Deutschland erhöht Verteidigungshaushalt um 100 Millionen Euro – 30.05.2022

Deutschland erhöht Verteidigungsetat um 100 Millionen Euro – In einer Kehrtwende in seiner Entmilitarisierungspolitik seit dem Ende des Kalten Krieges wird Berlin die Verfassung ändern, um die Mittel für die Bundeswehr zu erhöhen. Die Maßnahme erfüllt auch das Verteidigungsausgabenziel der NATO. Die Regierung und die konservative deutsche Opposition schlossen am Sonntagabend (29.05.) eine Vereinbarung zur Freigabe von 100 Milliarden Euro für die Modernisierung der Bundeswehr vor der russischen Bedrohung. Zu diesem Zweck wird ein Sonderfonds für militärische Anschaffungen eingerichtet.

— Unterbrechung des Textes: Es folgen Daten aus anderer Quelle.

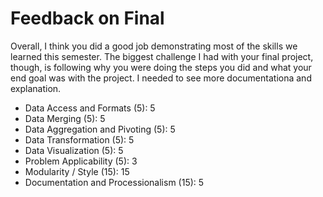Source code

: # Feedback on Final

Overall, I think you did a good job demonstrating most of the skills we learned this semester.  The biggest challenge I had with your final project, though, is following why you were doing the steps you did and what your end goal was with the project. I needed to see more documentationa and explanation.


* Data Access and Formats (5): 5
* Data Merging (5): 5
* Data Aggregation and Pivoting (5): 5
* Data Transformation (5): 5
* Data Visualization (5): 5
* Problem Applicability (5): 3
* Modularity / Style (15): 15
* Documentation and Processionalism (15): 5
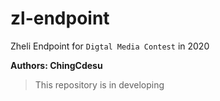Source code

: # zl-endpoint

Zheli Endpoint for `Digtal Media Contest` in 2020

**Authors: ChingCdesu**

> This repository is in developing
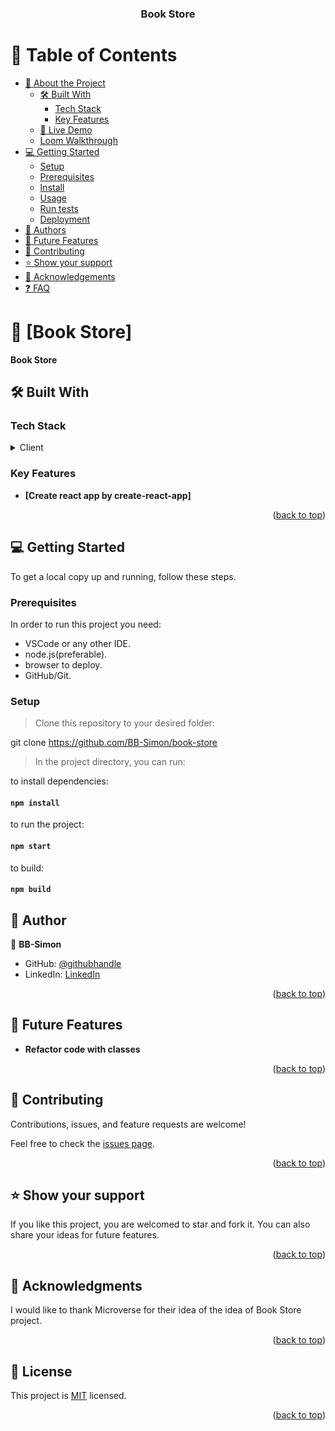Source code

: <a name="readme-top"></a>

<div align="center">
  <h3><b>Book Store</b></h3>
</div>

<!-- TABLE OF CONTENTS -->

# 📗 Table of Contents

- [📖 About the Project](#about-project)
  - [🛠 Built With](#built-with)
    - [Tech Stack](#tech-stack)
    - [Key Features](#key-features)
  - [🚀 Live Demo](#live-demo)
  - [Loom Walkthrough](#loom)
- [💻 Getting Started](#getting-started)
  - [Setup](#setup)
  - [Prerequisites](#prerequisites)
  - [Install](#install)
  - [Usage](#usage)
  - [Run tests](#run-tests)
  - [Deployment](#triangular_flag_on_post-deployment)
- [👥 Authors](#authors)
- [🔭 Future Features](#future-features)
- [🤝 Contributing](#contributing)
- [⭐️ Show your support](#support)
- [🙏 Acknowledgements](#acknowledgements)
- [❓ FAQ](#faq)


<!-- PROJECT DESCRIPTION -->

# 📖 [Book Store] <a name="about-project"></a>

**Book Store**

## 🛠 Built With <a name="built-with"></a>

### Tech Stack <a name="tech-stack"></a>

<details>
  <summary>Client</summary>
  <ul>
    <li><a href="https://github.com/BB-Simon/">yml for linters</a></li>
    <li><a href="https://developer.mozilla.org/en-US/docs/Web/CSS">CSS</a></li>
    <li><a href="https://www.w3schools.com/js/default.asp">JS</a></li>
    <li><a href="https://legacy.reactjs.org/">ReactJS</a></li>
    <li><a href="https://github.com">GIT/Github</a></li>
    <li><a href="https://nodejs.org/en/">NodeJS</a></li>
  </ul>
</details>

<!-- Features -->

### Key Features <a name="key-features"></a>
- **[Create react app by create-react-app]**

<p align="right">(<a href="#readme-top">back to top</a>)</p>

<!-- GETTING STARTED -->

## 💻 Getting Started <a name="getting-started"></a>

To get a local copy up and running, follow these steps.

### Prerequisites

In order to run this project you need:
- VSCode or any other IDE.
- node.js(preferable).
- browser to deploy.
- GitHub/Git.

### Setup

> Clone this repository to your desired folder:

git clone https://github.com/BB-Simon/book-store

> In the project directory, you can run:

to install dependencies:
#### `npm install`

to run the project:
#### `npm start`

to build:
#### `npm build`

<!-- AUTHORS -->

## 👥 Author <a name="authors"></a>

👤  **BB-Simon**

- GitHub: [@githubhandle](https://github.com/BB-Simon) 
- LinkedIn: [LinkedIn](https://www.linkedin.com/in/bb-simon/) 

<p align="right">(<a href="#readme-top">back to top</a>)</p>

<!-- FUTURE FEATURES -->

## 🔭 Future Features <a name="future-features"></a>

- **Refactor code with classes**

<p align="right">(<a href="#readme-top">back to top</a>)</p>

<!-- CONTRIBUTING -->

## 🤝 Contributing <a name="contributing"></a>

Contributions, issues, and feature requests are welcome!

Feel free to check the [issues page](https://github.com/BB-Simon/book-store/issues).

<p align="right">(<a href="#readme-top">back to top</a>)</p>

<!-- SUPPORT -->

## ⭐️ Show your support <a name="support"></a>

If you like this project, you are welcomed to star and fork it. You can also share your ideas for future features. 

<p align="right">(<a href="#readme-top">back to top</a>)</p>

<!-- ACKNOWLEDGEMENTS -->

## 🙏 Acknowledgments <a name="acknowledgements"></a>

I would like to thank Microverse for their idea of  the idea of Book Store project.

<p align="right">(<a href="#readme-top">back to top</a>)</p>

<!-- LICENSE -->

## 📝 License <a name="license"></a>

This project is [MIT](./LICENSE.md) licensed.
<p align="right">(<a href="#readme-top">back to top</a>)</p>
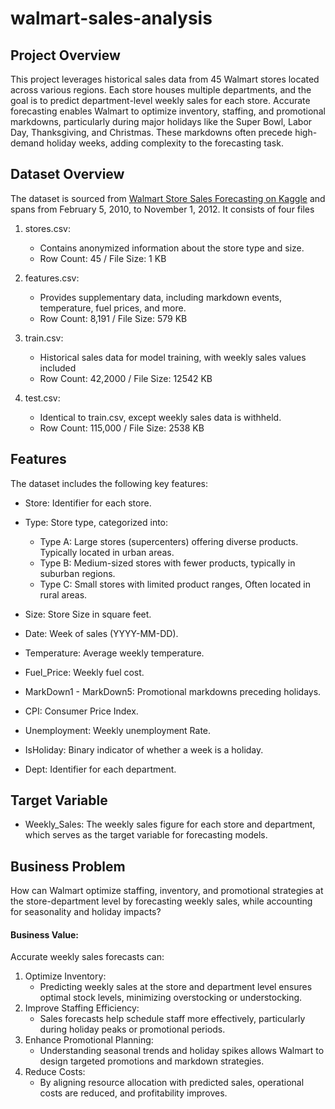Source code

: # walmart-sales-analysis

## Project Overview

This project leverages historical sales data from 45 Walmart stores located across various regions. Each store houses multiple departments, and the goal is to predict department-level weekly sales for each store. Accurate forecasting enables Walmart to optimize inventory, staffing, and promotional markdowns, particularly during major holidays like the Super Bowl, Labor Day, Thanksgiving, and Christmas. These markdowns often precede high-demand holiday weeks, adding complexity to the forecasting task.


## Dataset Overview

The dataset is sourced from [Walmart Store Sales Forecasting on Kaggle](https://www.kaggle.com/c/walmart-recruiting-store-sales-forecasting/data) and spans from February 5, 2010, to November 1, 2012. It consists of four files

1. stores.csv: 

    - Contains anonymized information about the store type and size.
    - Row Count: 45 / File Size: 1 KB

2. features.csv: 

    - Provides supplementary data, including markdown events, temperature, fuel prices, and more.
    - Row Count: 8,191 / File Size: 579 KB

3. train.csv: 

    - Historical sales data for model training, with weekly sales values included
    - Row Count: 42,2000 / File Size: 12542 KB

4. test.csv: 

    - Identical to train.csv, except weekly sales data is withheld.
    - Row Count: 115,000 / File Size: 2538 KB

## Features

The dataset includes the following key features:

- Store: Identifier for each store.

- Type: Store type, categorized into:
    - Type A: Large stores (supercenters) offering diverse products. Typically located in urban areas.
    - Type B: Medium-sized stores with fewer products, typically in suburban regions.
    - Type C: Small stores with limited product ranges, Often located in rural areas. 

- Size: Store Size in square feet.

- Date: Week of sales (YYYY-MM-DD).

- Temperature: Average weekly temperature.

- Fuel_Price: Weekly fuel cost.

- MarkDown1 - MarkDown5: Promotional markdowns preceding holidays.

- CPI: Consumer Price Index.

- Unemployment: Weekly unemployment Rate.

- IsHoliday: Binary indicator of whether a week is a holiday.

- Dept: Identifier for each department.


## Target Variable

- Weekly_Sales: The weekly sales figure for each store and department, which serves as the target variable for forecasting models.

## Business Problem

How can Walmart optimize staffing, inventory, and promotional strategies at the store-department level by forecasting weekly sales, while accounting for seasonality and holiday impacts?

#### Business Value:

Accurate weekly sales forecasts can:
1.	Optimize Inventory:
    - Predicting weekly sales at the store and department level ensures optimal stock levels, minimizing overstocking or understocking.
2.	Improve Staffing Efficiency:
    - Sales forecasts help schedule staff more effectively, particularly during holiday peaks or promotional periods.
3.	Enhance Promotional Planning:
    - Understanding seasonal trends and holiday spikes allows Walmart to design targeted promotions and markdown strategies.
4.	Reduce Costs:
    - By aligning resource allocation with predicted sales, operational costs are reduced, and profitability improves.


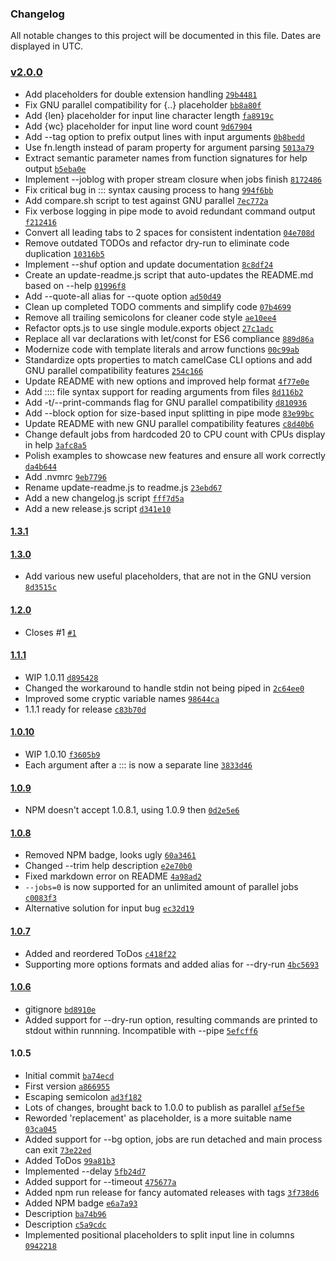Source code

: ### Changelog

All notable changes to this project will be documented in this file. Dates are displayed in UTC.

### [v2.0.0](https://github.com/flesler/parallel/compare/1.3.1...v2.0.0)

- Add placeholders for double extension handling [`29b4481`](https://github.com/flesler/parallel/commit/29b44819835ead96f3677f91229e5bbc5fcf0e69)
- Fix GNU parallel compatibility for {..} placeholder [`bb8a80f`](https://github.com/flesler/parallel/commit/bb8a80fd272976ed56ca75b24f926f958f2bdefe)
- Add {len} placeholder for input line character length [`fa8919c`](https://github.com/flesler/parallel/commit/fa8919c99c8319c7d6141117443e79c8a81ceed0)
- Add {wc} placeholder for input line word count [`9d67904`](https://github.com/flesler/parallel/commit/9d67904d65e8c364fd3b2709ef3235cdaf846fc9)
- Add --tag option to prefix output lines with input arguments [`0b8bedd`](https://github.com/flesler/parallel/commit/0b8bedd0f4a08e8efa1e7f0af424521de533c978)
- Use fn.length instead of param property for argument parsing [`5013a79`](https://github.com/flesler/parallel/commit/5013a798f8a01d898d1868abd47aa4fcefbdf736)
- Extract semantic parameter names from function signatures for help output [`b5eba0e`](https://github.com/flesler/parallel/commit/b5eba0e4424f06f87f26535e2cfdf5ceed39702f)
- Implement --joblog with proper stream closure when jobs finish [`8172486`](https://github.com/flesler/parallel/commit/8172486a3dfd819ce45c5b7f25386b80c254a9aa)
- Fix critical bug in ::: syntax causing process to hang [`994f6bb`](https://github.com/flesler/parallel/commit/994f6bb790ff2639f21a6f855dfa040df6051ac3)
- Add compare.sh script to test against GNU parallel [`7ec772a`](https://github.com/flesler/parallel/commit/7ec772af16ff5fb3f4149951aba1fda3bd747f32)
- Fix verbose logging in pipe mode to avoid redundant command output [`f212416`](https://github.com/flesler/parallel/commit/f212416ff2d4b109e324e7995b2a0aa89264826c)
- Convert all leading tabs to 2 spaces for consistent indentation [`04e708d`](https://github.com/flesler/parallel/commit/04e708de31373b1a71d2522504824443433011d6)
- Remove outdated TODOs and refactor dry-run to eliminate code duplication [`10316b5`](https://github.com/flesler/parallel/commit/10316b5975bab500071c8fd78450e04be7ae5d35)
- Implement --shuf option and update documentation [`8c8df24`](https://github.com/flesler/parallel/commit/8c8df247fccc5fb183e26d28040f037b45fcfc64)
- Create an update-readme.js script that auto-updates the README.md based on --help [`01996f8`](https://github.com/flesler/parallel/commit/01996f85ca341d8a0175dc6bad587920a3fefd1f)
- Add --quote-all alias for --quote option [`ad50d49`](https://github.com/flesler/parallel/commit/ad50d49ed6a65ac13fea5bd767edba7e0d7d0238)
- Clean up completed TODO comments and simplify code [`07b4699`](https://github.com/flesler/parallel/commit/07b469926e4fe2a4326a6989809286daab6aee9e)
- Remove all trailing semicolons for cleaner code style [`ae10ee4`](https://github.com/flesler/parallel/commit/ae10ee4eee53c782a89be2849ccbc4b2cc926436)
- Refactor opts.js to use single module.exports object [`27c1adc`](https://github.com/flesler/parallel/commit/27c1adcd49669f12eefc442d00c96a6a883f95f0)
- Replace all var declarations with let/const for ES6 compliance [`889d86a`](https://github.com/flesler/parallel/commit/889d86a808066656078675b02b2d57644bc27842)
- Modernize code with template literals and arrow functions [`00c99ab`](https://github.com/flesler/parallel/commit/00c99ab13c5fd72f5695648d81a9687ed5f2e07c)
- Standardize opts properties to match camelCase CLI options and add GNU parallel compatibility features [`254c166`](https://github.com/flesler/parallel/commit/254c16642a9876cd903ff9b02b2199175d8b3ba1)
- Update README with new options and improved help format [`4f77e0e`](https://github.com/flesler/parallel/commit/4f77e0ee330b18eac867d830b160dad2ade7dba6)
- Add :::: file syntax support for reading arguments from files [`8d116b2`](https://github.com/flesler/parallel/commit/8d116b21a66c6022c3c96ef2440a198e48f26df8)
- Add -t/--print-commands flag for GNU parallel compatibility [`d810936`](https://github.com/flesler/parallel/commit/d810936cb97da4201f418167958063f34729c49d)
- Add --block option for size-based input splitting in pipe mode [`83e99bc`](https://github.com/flesler/parallel/commit/83e99bc2f4dc40f07d39eee45226536a88847394)
- Update README with new GNU parallel compatibility features [`c8d40b6`](https://github.com/flesler/parallel/commit/c8d40b6c4cdcea46666ac661c107c326d3ad693e)
- Change default jobs from hardcoded 20 to CPU count with CPUs display in help [`3afc8a5`](https://github.com/flesler/parallel/commit/3afc8a554c212b7f051dd8d111ee5515fb06e4e3)
- Polish examples to showcase new features and ensure all work correctly [`da4b644`](https://github.com/flesler/parallel/commit/da4b644bc1ff590d0ebc5b03fe61f87dae10ca46)
- Add .nvmrc [`9eb7796`](https://github.com/flesler/parallel/commit/9eb7796f5b557a707b49c94a4c1e37ae10c9bafb)
- Rename update-readme.js to readme.js [`23ebd67`](https://github.com/flesler/parallel/commit/23ebd677ebf5091eb7ae0a833381ce3cd73ba6b2)
- Add a new changelog.js script [`fff7d5a`](https://github.com/flesler/parallel/commit/fff7d5aecd8cd00fd991ff0abdd411a3988a1b6a)
- Add a new release.js script [`d341e10`](https://github.com/flesler/parallel/commit/d341e10c892bf21bd2f38fd7c0b4b9508394a55d)

#### [1.3.1](https://github.com/flesler/parallel/compare/1.3.0...1.3.1)

#### [1.3.0](https://github.com/flesler/parallel/compare/1.2.0...1.3.0)

- Add various new useful placeholders, that are not in the GNU version [`8d3515c`](https://github.com/flesler/parallel/commit/8d3515ca91b7d2f14eb3369c6c717003289aa3c7)

#### [1.2.0](https://github.com/flesler/parallel/compare/1.1.1...1.2.0)

- Closes #1 [`#1`](https://github.com/flesler/parallel/issues/1)

#### [1.1.1](https://github.com/flesler/parallel/compare/1.0.10...1.1.1)

- WIP 1.0.11 [`d895428`](https://github.com/flesler/parallel/commit/d895428e187f49c472e6fdcafeb74596a1c6753d)
- Changed the workaround to handle stdin not being piped in [`2c64ee0`](https://github.com/flesler/parallel/commit/2c64ee0bbec45f8e39bbe882fa8ccbe9d3711983)
- Improved some cryptic variable names [`98644ca`](https://github.com/flesler/parallel/commit/98644ca552b7ceff486be5142103c0fc4f6eee7c)
- 1.1.1 ready for release [`c83b70d`](https://github.com/flesler/parallel/commit/c83b70de221b169796cdf44fd7751fe2ffcd10fd)

#### [1.0.10](https://github.com/flesler/parallel/compare/1.0.9...1.0.10)

- WIP 1.0.10 [`f3605b9`](https://github.com/flesler/parallel/commit/f3605b9e3d7f1dd07239c3f94f903e21e9acbe73)
- Each argument after a ::: is now a separate line [`3833d46`](https://github.com/flesler/parallel/commit/3833d46a6fbb903b2662f66e6930439f200d968e)

#### [1.0.9](https://github.com/flesler/parallel/compare/1.0.8...1.0.9)

- NPM doesn't accept 1.0.8.1, using 1.0.9 then [`0d2e5e6`](https://github.com/flesler/parallel/commit/0d2e5e6174390b24bc3d33c85bad569a038e1013)

#### [1.0.8](https://github.com/flesler/parallel/compare/1.0.7...1.0.8)

- Removed NPM badge, looks ugly [`60a3461`](https://github.com/flesler/parallel/commit/60a3461f0736d524caab986cbc258836290f59bc)
- Changed --trim help description [`e2e70b0`](https://github.com/flesler/parallel/commit/e2e70b08e675a39b5163eeb79610f293f7a1f505)
- Fixed markdown error on README [`4a98ad2`](https://github.com/flesler/parallel/commit/4a98ad2f66b6e1c5a1ad153423bea14a56abbbe0)
- `--jobs=0` is now supported for an unlimited amount of parallel jobs [`c0083f3`](https://github.com/flesler/parallel/commit/c0083f34d733d294e63f9885da7b5668ed4c0803)
- Alternative solution for input bug [`ec32d19`](https://github.com/flesler/parallel/commit/ec32d197ded48168b3b4384869db2dd5e1620d55)

#### [1.0.7](https://github.com/flesler/parallel/compare/1.0.6...1.0.7)

- Added and reordered ToDos [`c418f22`](https://github.com/flesler/parallel/commit/c418f22e42f6d73e79c33e81a8c176d7470a8899)
- Supporting more options formats and added alias for --dry-run [`4bc5693`](https://github.com/flesler/parallel/commit/4bc56938a6e128ec2fdde2ffd8af491f89c6f62f)

#### [1.0.6](https://github.com/flesler/parallel/compare/1.0.5...1.0.6)

- gitignore [`bd8910e`](https://github.com/flesler/parallel/commit/bd8910ec10d600cece8183ff5a22877dca102326)
- Added support for --dry-run option, resulting commands are printed to stdout within runnning. Incompatible with --pipe [`5efcff6`](https://github.com/flesler/parallel/commit/5efcff6f0a016173ac00efc87a34a43bbbd96526)

#### 1.0.5

- Initial commit [`ba74ecd`](https://github.com/flesler/parallel/commit/ba74ecd9200a637d2fc098ab9bfe7234a2141a4d)
- First version [`a866955`](https://github.com/flesler/parallel/commit/a866955338c95c11274a7d35a01062962fe918b5)
- Escaping semicolon [`ad3f182`](https://github.com/flesler/parallel/commit/ad3f182193eb365edecb0b9dcedef1738e04c065)
- Lots of changes, brought back to 1.0.0 to publish as parallel [`af5ef5e`](https://github.com/flesler/parallel/commit/af5ef5e21065b409fb6f5f07424a273c146ec9ac)
- Reworded 'replacement' as placeholder, is a more suitable name [`03ca045`](https://github.com/flesler/parallel/commit/03ca0455ed0b7d71f8af3cbd8e0627afa7bcf63c)
- Added support for --bg option, jobs are run detached and main process can exit [`73e22ed`](https://github.com/flesler/parallel/commit/73e22ed9d18df52165afd37547bef7f208677d6d)
- Added ToDos [`99a81b3`](https://github.com/flesler/parallel/commit/99a81b3717df0f40e0003386a75f6ed86a726fab)
- Implemented --delay [`5fb24d7`](https://github.com/flesler/parallel/commit/5fb24d7d14a83be8308df8ed86bce3c45b9b4c41)
- Added support for --timeout [`475677a`](https://github.com/flesler/parallel/commit/475677a5926ee140e1436c49709b62e7c20fbaef)
- Added npm run release for fancy automated releases with tags [`3f738d6`](https://github.com/flesler/parallel/commit/3f738d6ba7bc8b74cc117ccc788e6ef064bcf968)
- Added NPM badge [`e6a7a93`](https://github.com/flesler/parallel/commit/e6a7a930e65d55040f2543459b84d0252e7c276f)
- Description [`ba74b96`](https://github.com/flesler/parallel/commit/ba74b9670adcb24aa2989b7bf9ad58c400dde8d6)
- Description [`c5a9cdc`](https://github.com/flesler/parallel/commit/c5a9cdcf2b8942aed3a20d316e9dcba66d4760af)
- Implemented positional placeholders to split input line in columns [`0942218`](https://github.com/flesler/parallel/commit/09422183e27ba72992c4956ca5010581ada45022)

Damit erreicht Deutschland auch das Ziel der Nordatlantikpakt-Organisation (NATO), in den nächsten fünf Jahren durchschnittlich 2 % seines BIP in die Verteidigung zu investieren, das sind rund 70 Millionen Euro jährlich. Der Deal erforderte wochenlange schwierige Verhandlungen.

Da die Umsetzung der Maßnahme unter Umgehung der im Grundgesetz vorgesehenen „Schuldenbremse“ erforderlich ist, um die für die Zustimmung der Novelle erforderlichen Zweidrittelmehrheit im Parlament zu erreichen, hat die Regierungskoalition – gebildet aus den Sozialdemokraten (SPD), Liberaldemokraten (FDP) ) und Verde – abhängig von der größten Oppositionspartei, der Christlich Demokratischen Union (CDU).

Wende in der deutschen Verteidigungspolitik der Nachkriegszeit

Drei Tage nachdem Russland am 24. Februar mit dem Einmarsch in die Ukraine begonnen hatte, hatte Bundeskanzler Olaf Scholz eine Aufstockung des Budgets gefordert, um die Armee in den nächsten Jahren aufzurüsten und ihre veraltete Ausrüstung zu modernisieren. Gleichzeitig wird der Regierungschef für seine Zurückhaltung kritisiert, Kiew militärisch zu unterstützen.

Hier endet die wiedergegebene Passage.